September 12, 2015 | Monastic Musings

Reflections from some of the nuns

Keep death daily before our eyes

RB4 The tools for good works.

St Benedict instructs us to keep death daily before our eyes. Is this a morbid thing? No, not at all. St Benedict puts this instruction in Chapter 4 of his Rule which he entitles ‘The tools for good works’.  Keeping death daily before my eyes prompts me to be mindful of the things that are important, the things that last. It helps to keep me right sized and grounded in the reality of this moment.

This has been brought home very powerfully in the last weeks following the death of our Sr Carmen. What matters? What is important?  We know that we take nothing with us when we die, and so what is it that we leave behind?

On Carmen’s death there followed, in that sacred week before we put her body to rest, the palpable presence of the living gifts that she left us.

For me these gifts were her smile and her simplicity.  They were manifested in her faith that knew that ‘all will be well’ and indeed, all was well and all is well. Her love, and kindness and faithfulness to the ordinary everyday moments of monastic life were gifts that will live long in our hearts and our minds.

As with all us Carmen was no plaster saint. She had her human weaknesses and failings as we all do.  Truly and once again I have learned to know that it is not the weaknesses and failings that we bequeath to those left behind. It is the good, the love, the faith, the hope, the blessed humanness that finds its home in us and warms our hearts.

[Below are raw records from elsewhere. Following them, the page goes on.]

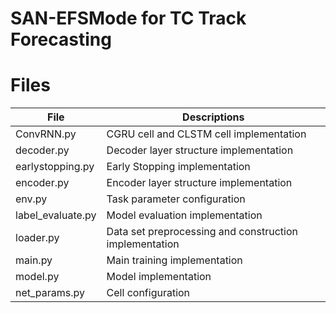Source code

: # SAN-EFSMode for TC Track Forecasting

# Files


|  File   | Descriptions  |
|  ----  | ----  |
| ConvRNN.py  | CGRU cell and CLSTM cell implementation |
| decoder.py  | Decoder layer structure implementation |
| earlystopping.py | Early Stopping implementation |
| encoder.py | Encoder layer structure implementation|
| env.py | Task parameter configuration |
| label_evaluate.py | Model evaluation implementation |
| loader.py | Data set preprocessing and construction implementation |
| main.py | Main training implementation |
| model.py | Model implementation |
| net_params.py| Cell configuration |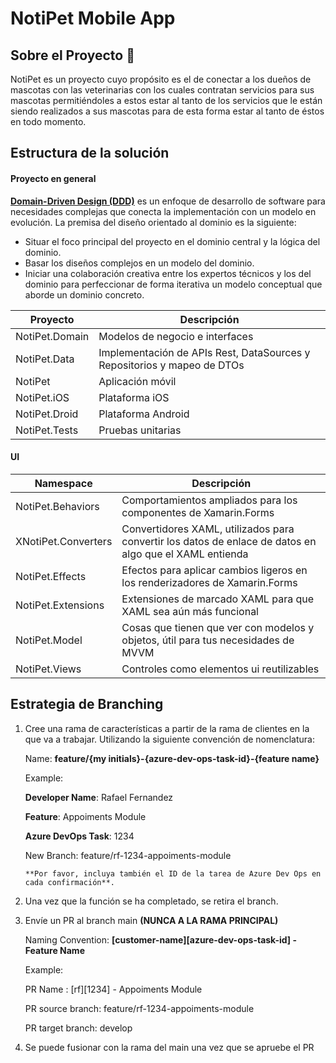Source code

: # NotiPet Mobile App

## Sobre el Proyecto 🐾

NotiPet es un proyecto cuyo propósito es el de conectar a los dueños de mascotas con las veterinarias con los cuales contratan servicios para sus mascotas permitiéndoles a estos estar al tanto de los servicios que le están siendo realizados a sus mascotas para de esta forma estar al tanto de éstos en todo momento.

## Estructura de la solución

#### Proyecto en general

**[Domain-Driven Design (DDD)](https://en.m.wikipedia.org/wiki/Domain-driven_design)** es un enfoque de desarrollo de software para necesidades complejas que conecta la implementación con un modelo en evolución.  La premisa del diseño orientado al dominio es la siguiente:

- Situar el foco principal del proyecto en el dominio central y la lógica del dominio.
- Basar los diseños complejos en un modelo del dominio.
- Iniciar una colaboración creativa entre los expertos técnicos y los del dominio para perfeccionar de forma iterativa un modelo conceptual que aborde un dominio concreto.

| Proyecto                     | Descripción | 
| ---------------------------  |-------------| 
| NotiPet.Domain               | Modelos de negocio e interfaces                                         | 
| NotiPet.Data                 | Implementación de APIs Rest, DataSources y Repositorios y mapeo de DTOs | 
| NotiPet                      | Aplicación móvil                                                        | 
| NotiPet.iOS                  | Plataforma iOS                                                          | 
| NotiPet.Droid                | Plataforma Android                                                      | 
| NotiPet.Tests                | Pruebas unitarias                                                       |

#### UI 

| Namespace | Descripción |
|--------------|--------------|
| NotiPet.Behaviors | Comportamientos ampliados para los componentes de Xamarin.Forms |
| XNotiPet.Converters | Convertidores XAML, utilizados para convertir los datos de enlace de datos en algo que el XAML entienda |
| NotiPet.Effects | Efectos para aplicar cambios ligeros en los renderizadores de Xamarin.Forms |
| NotiPet.Extensions | Extensiones de marcado XAML para que XAML sea aún más funcional |
| NotiPet.Model | Cosas que tienen que ver con modelos y objetos, útil para tus necesidades de MVVM |
| NotiPet.Views | Controles como elementos ui reutilizables |

## Estrategia de Branching

1) Cree una rama de características a partir de la rama de clientes en la que va a trabajar. Utilizando la siguiente convención de nomenclatura:

      Name: **feature/{my initials}-{azure-dev-ops-task-id}-{feature name}**

      Example:

      **Developer Name**: Rafael Fernandez
            
      **Feature**: Appoiments Module
      
      **Azure DevOps Task**: 1234

      New Branch: feature/rf-1234-appoiments-module
      
       **Por favor, incluya también el ID de la tarea de Azure Dev Ops en cada confirmación**.

2) Una vez que la función se ha completado, se retira el branch.

3) Envíe un PR al branch main **(NUNCA A LA RAMA PRINCIPAL)**
      
      Naming Convention: **[customer-name][azure-dev-ops-task-id] - Feature Name**
      
      Example:
      
      PR Name : [rf][1234] - Appoiments Module

      PR source branch: feature/rf-1234-appoiments-module
      
      PR target branch: develop

3) Se puede fusionar con la rama del main una vez que se apruebe el PR

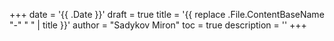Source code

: +++
date = '{{ .Date }}'
draft = true
title = '{{ replace .File.ContentBaseName "-" " " | title }}'
author = "Sadykov Miron"
toc = true
description = ''
+++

To keep death before my eyes today and just for today, reminds me to smile, to feel the gratitude that wells from my soul for the gift that this day is.  I am reminded to be willing to be a little more gentle and forgiving both with others and myself and to allow kindness to soften my actions and interactions. It helps to remind me of what is important and what is not, of what is lasting and what is not.